ATMORE, Ala. (AP) — Alabama plans to execute an inmate on Thursday for the 2001 beating death of a woman as the state seeks to carry out its first lethal injection after a pause in executions following a string of problems with inserting the IVs.
James Barber, 64, is scheduled to be put to death Thursday evening at a south Alabama prison. It is the first execution scheduled in the state since Alabama Gov. Kay Ivey paused executions in November to conduct an internal review.
Ivey ordered the review after two lethal injections were called off because of difficulties inserting IVs into the condemned men’s veins. Advocacy groups claimed a third execution, carried out after a delay because of IV problems, was botched, a claim the state has disputed.

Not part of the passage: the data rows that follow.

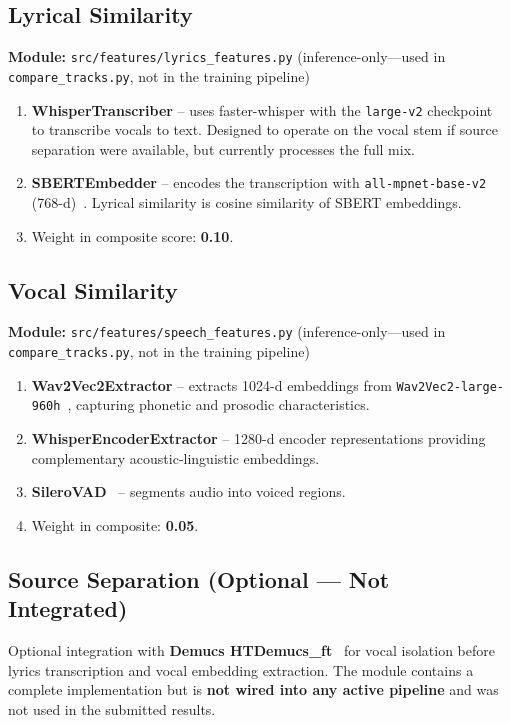 \documentclass[11pt,a4paper]{article}
\begin{document}
\subsection{Lyrical Similarity}

\textbf{Module:} \texttt{src/features/lyrics\_features.py} (inference-only---used in \texttt{compare\_tracks.py}, not in the training pipeline)

\begin{enumerate}[nosep]
  \item \textbf{WhisperTranscriber} -- uses faster-whisper with the \texttt{large-v2} checkpoint~\cite{A7} to transcribe vocals to text. Designed to operate on the vocal stem if source separation were available, but currently processes the full mix.
  \item \textbf{SBERTEmbedder} -- encodes the transcription with \texttt{all-mpnet-base-v2} (768-d)~\cite{A8}. Lyrical similarity is cosine similarity of SBERT embeddings.
  \item Weight in composite score: \textbf{0.10}.
\end{enumerate}

\subsection{Vocal Similarity}

\textbf{Module:} \texttt{src/features/speech\_features.py} (inference-only---used in \texttt{compare\_tracks.py}, not in the training pipeline)

\begin{enumerate}[nosep]
  \item \textbf{Wav2Vec2Extractor} -- extracts 1024-d embeddings from \texttt{Wav2Vec2-large-960h}~\cite{A6}, capturing phonetic and prosodic characteristics.
  \item \textbf{WhisperEncoderExtractor} -- 1280-d encoder representations providing complementary acoustic-linguistic embeddings.
  \item \textbf{SileroVAD}~\cite{C3} -- segments audio into voiced regions.
  \item Weight in composite: \textbf{0.05}.
\end{enumerate}

\subsection{Source Separation (Optional --- Not Integrated)}

Optional integration with \textbf{Demucs HTDemucs\_ft}~\cite{C2} for vocal isolation before lyrics transcription and vocal embedding extraction. The module contains a complete implementation but is \textbf{not wired into any active pipeline} and was not used in the submitted results.
\end{document}
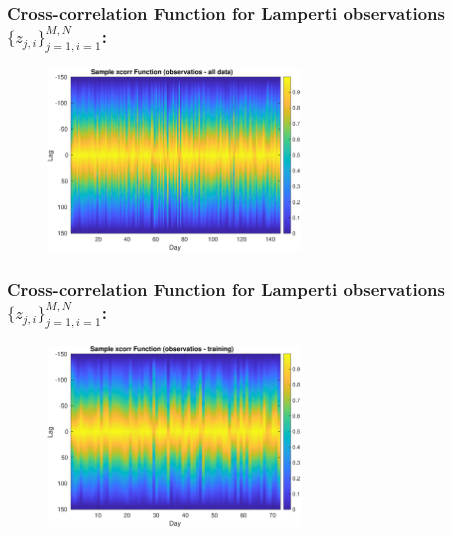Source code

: \documentclass[aspectratio=169]{beamer}\usepackage[utf8]{inputenc}
\begin{document}
\begin{frame}\frametitle{Cross-correlation Function for Lamperti observations $\{z_{j,i}\}_{j=1,i=1}^{M,N}$:}

\begin{figure}[ht!]
\centering
\includegraphics[width=0.6\textwidth]{obs_alldata_L.eps}
\end{figure}

\end{frame}


\begin{frame}\frametitle{Cross-correlation Function for Lamperti observations $\{z_{j,i}\}_{j=1,i=1}^{M,N}$:}

\begin{figure}[ht!]
\centering
\includegraphics[width=0.6\textwidth]{obs_training_L.eps}
\end{figure}

\end{frame}

\end{document}
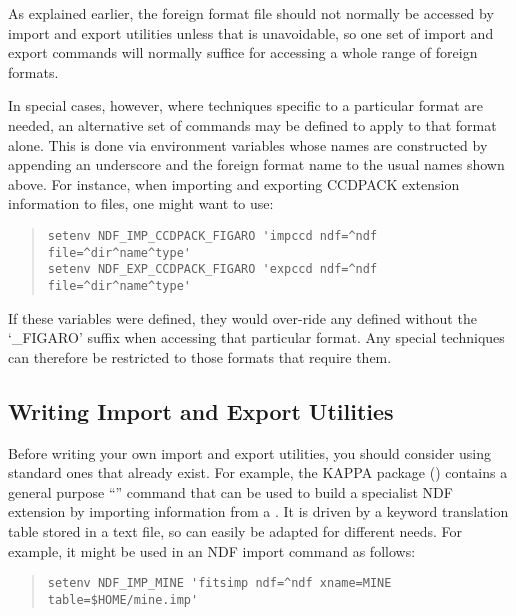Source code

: As explained earlier, the foreign format file should not normally be
accessed by import and export utilities unless that is unavoidable, so
one set of import and export commands will normally suffice for
accessing a whole range of foreign formats.

In special cases, however, where techniques specific to a particular
format are needed, an alternative set of commands may be defined to
apply to that format alone.  This is done via environment variables
whose names are constructed by appending an underscore and the foreign
format name to the usual names shown above. For instance, when
importing and exporting CCDPACK extension information to
 files, one might want to use:

\begin{quote}
\begin{small}
\begin{verbatim}
setenv NDF_IMP_CCDPACK_FIGARO 'impccd ndf=^ndf file=^dir^name^type'
setenv NDF_EXP_CCDPACK_FIGARO 'expccd ndf=^ndf file=^dir^name^type'
\end{verbatim}
\end{small}
\end{quote}

If these variables were defined, they would over-ride any defined
without the `\_FIGARO' suffix when accessing that particular format.
Any special techniques can therefore be restricted to those formats
that require them.

\subsection{Writing Import and Export Utilities}

Before writing your own import and export utilities, you should
consider using standard ones that already exist. For example, the
KAPPA package () contains a general purpose
``'' command that can be used to build a
specialist NDF extension by importing information from a . It is driven by a keyword translation
table stored in a text file, so can easily be adapted for different
needs.  For example, it might be used in an NDF import command as
follows:

\begin{quote}
\begin{small}
\begin{verbatim}
setenv NDF_IMP_MINE 'fitsimp ndf=^ndf xname=MINE table=$HOME/mine.imp'
\end{verbatim}
\end{small}
\end{quote}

“Given Alabama’s recent history of botched executions, it is staggering that James Barber’s lethal injection is set to take place,” Maya Foa, director of the anti-death penalty group Reprieve, said. “Three executions in a row went horribly wrong in Alabama last year, yet officials have asserted that ‘no deficiencies’ were found in their execution process.”

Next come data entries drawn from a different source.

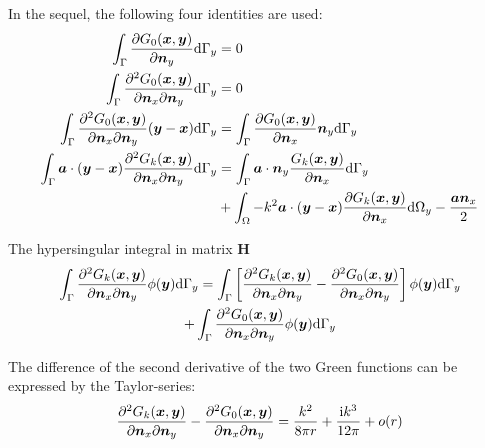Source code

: \documentclass[a4paper, 10pt]{article}
\newcommand{\ti}{\mathrm{i}}
\newcommand{\td}{\mathrm{d}}
\newcommand{\sa}{\bm{\mathnormal{a}}}
\newcommand{\sx}{\bm{\mathnormal{x}}}
\newcommand{\sy}{\bm{\mathnormal{y}}}
\newcommand{\sn}{\bm{\mathnormal{n}}}
\newcommand{\bH}{\mathbf{H}}
\begin{document}
In the sequel, the following four identities are used:
%
%
\begin{align}
	\int_\Gamma \frac{\partial G_0(\sx, \sy)}{\partial \sn_y} \td \Gamma_y & = 0 \\
	\int_\Gamma \frac{\partial^2 G_0(\sx, \sy)}{\partial \sn_x \partial \sn_y} \td \Gamma_y & = 0 \\
	\int_\Gamma \frac{\partial^2 G_0(\sx, \sy)}{\partial \sn_x \partial \sn_y}(\sy - \sx) \td \Gamma_y & = \int_\Gamma \frac{\partial G_0(\sx, \sy)}{\partial \sn_x} \sn_y \td \Gamma_y \\
	\int_\Gamma \sa \cdot (\sy - \sx) \frac{\partial^2 G_k(\sx, \sy)}{\partial \sn_x \partial \sn_y} \td \Gamma_y & = \int_\Gamma \sa \cdot \sn_y \frac{G_k(\sx, \sy)}{\partial \sn_x} \td \Gamma_y \nonumber \\
	& + \int_\Omega - k^2 \sa \cdot (\sy - \sx) \frac{\partial G_k(\sx, \sy)}{\partial \sn_x} \td \Omega_y - \frac{\sa \sn_x}{2}
\end{align}

The hypersingular integral in matrix $\bH$
%
\begin{multline}
	\int_\Gamma \frac{\partial^2 G_k(\sx, \sy)}{\partial \sn_x \partial \sn_y} \phi(\sy) \td \Gamma_y = 
	\int_\Gamma \left[\frac{\partial^2 G_k(\sx, \sy)}{\partial \sn_x \partial \sn_y} - \frac{\partial^2 G_0(\sx, \sy)}{\partial \sn_x \partial \sn_y}\right] \phi(\sy) \td \Gamma_y \\
	+ \int_\Gamma \frac{\partial^2 G_0(\sx, \sy)}{\partial \sn_x \partial \sn_y} \phi(\sy) \td \Gamma_y
\end{multline}

The difference of the second derivative of the two Green functions can be expressed by the Taylor-series:
%
\begin{equation}
	\frac{\partial^2 G_k(\sx, \sy)}{\partial \sn_x \partial \sn_y} - \frac{\partial^2 G_0(\sx, \sy)}{\partial \sn_x \partial \sn_y} = 
	\frac{k^2}{8 \pi r} + \frac{\ti k^3}{12 \pi} + o(r)
\end{equation}
\end{document}
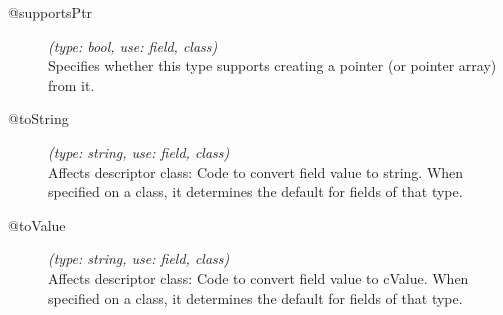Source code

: \begin{description}
\item[@supportsPtr] \textit{(type: bool, use: field, class)} \\
  Specifies whether this type supports creating a pointer (or pointer array)
  from it.

\item[@toString] \textit{(type: string, use: field, class)} \\
  Affects descriptor class: Code to convert field value to string. When
  specified on a class, it determines the default for fields of that type.

\item[@toValue] \textit{(type: string, use: field, class)} \\
  Affects descriptor class: Code to convert field value to cValue. When
  specified on a class, it determines the default for fields of that type.

\end{description}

Barber was convicted in the 2001 beating death of 75-year-old Dorothy Epps. Prosecutors said Barber, a handyman who knew Epps’ daughter, confessed to killing Epps with a claw hammer and fleeing with her purse. Jurors voted 11-1 to recommend a death sentence, which a judge imposed.

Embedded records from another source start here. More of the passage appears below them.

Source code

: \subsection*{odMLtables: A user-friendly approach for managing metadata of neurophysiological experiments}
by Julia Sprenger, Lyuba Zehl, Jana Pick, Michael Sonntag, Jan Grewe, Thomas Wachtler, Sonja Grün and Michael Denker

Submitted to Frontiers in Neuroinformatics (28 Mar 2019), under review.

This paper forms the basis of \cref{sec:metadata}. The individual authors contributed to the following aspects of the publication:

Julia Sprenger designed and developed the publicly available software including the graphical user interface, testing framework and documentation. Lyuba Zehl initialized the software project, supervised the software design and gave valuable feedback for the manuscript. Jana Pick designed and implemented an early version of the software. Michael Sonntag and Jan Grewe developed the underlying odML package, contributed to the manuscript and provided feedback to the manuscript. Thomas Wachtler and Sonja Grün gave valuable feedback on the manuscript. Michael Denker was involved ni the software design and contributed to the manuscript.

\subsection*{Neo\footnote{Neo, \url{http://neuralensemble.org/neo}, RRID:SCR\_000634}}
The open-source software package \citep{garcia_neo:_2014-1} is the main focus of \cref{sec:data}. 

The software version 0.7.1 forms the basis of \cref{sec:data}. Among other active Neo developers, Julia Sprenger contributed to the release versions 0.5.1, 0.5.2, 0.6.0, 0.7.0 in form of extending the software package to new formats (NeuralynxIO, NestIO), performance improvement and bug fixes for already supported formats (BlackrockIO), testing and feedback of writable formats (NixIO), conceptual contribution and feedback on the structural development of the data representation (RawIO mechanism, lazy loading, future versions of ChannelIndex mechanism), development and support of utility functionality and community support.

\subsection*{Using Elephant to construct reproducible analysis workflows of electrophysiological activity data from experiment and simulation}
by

Barber’s execution was scheduled for the same day that Oklahoma executed Jemaine Cannon for stabbing a Tulsa woman to death with a butcher knife in 1995 after his escape from a prison work center.
Attorneys for Barber have asked federal courts to block the lethal injection, citing the state’s past problems. The 11th U.S. Circuit Court of Appeals refused to halt the execution on Wednesday. Judges noted the state had conducted a review of procedures and wrote that “Barber’s claim that the same pattern would continue to occur” is “purely speculative.”
Barber could appeal to the U.S. Supreme Court.
“Defendants have failed to carry out a lethal injection execution in a constitutional manner not once, not twice, but three times in a row,” lawyers for Barber wrote in a court filing with the 11th Circuit. “And all three failures suffered from the same underlying problem: protracted efforts to establish IV access.”
The Alabama attorney general’s office has urged the courts to let the execution proceed. The state argued that the Department of Corrections has made a good faith effort to correct any problems that had occurred and has submitted documentation showing the people responsible for setting IV lines are appropriately licensed.
“Mrs. Epps and her family have waited for justice for twenty-two years,” the Alabama attorney general’s office wrote in a court filing.
The state conducted an internal review of procedures. Ivey rebuffed requests from several groups, including a group of faith leaders, to follow the example of Tennessee Gov. Bill Lee and authorize an independent review of the state’s execution procedures.
One of the changes Alabama made following the internal review was to give the state more time to carry out the execution. The Alabama Supreme Court did away with its customary midnight deadline to get an execution underway in order to give the state more time to establish an IV line and battle last-minute legal appeals. The state will have until 6 a.m. Friday to start Barber’s execution.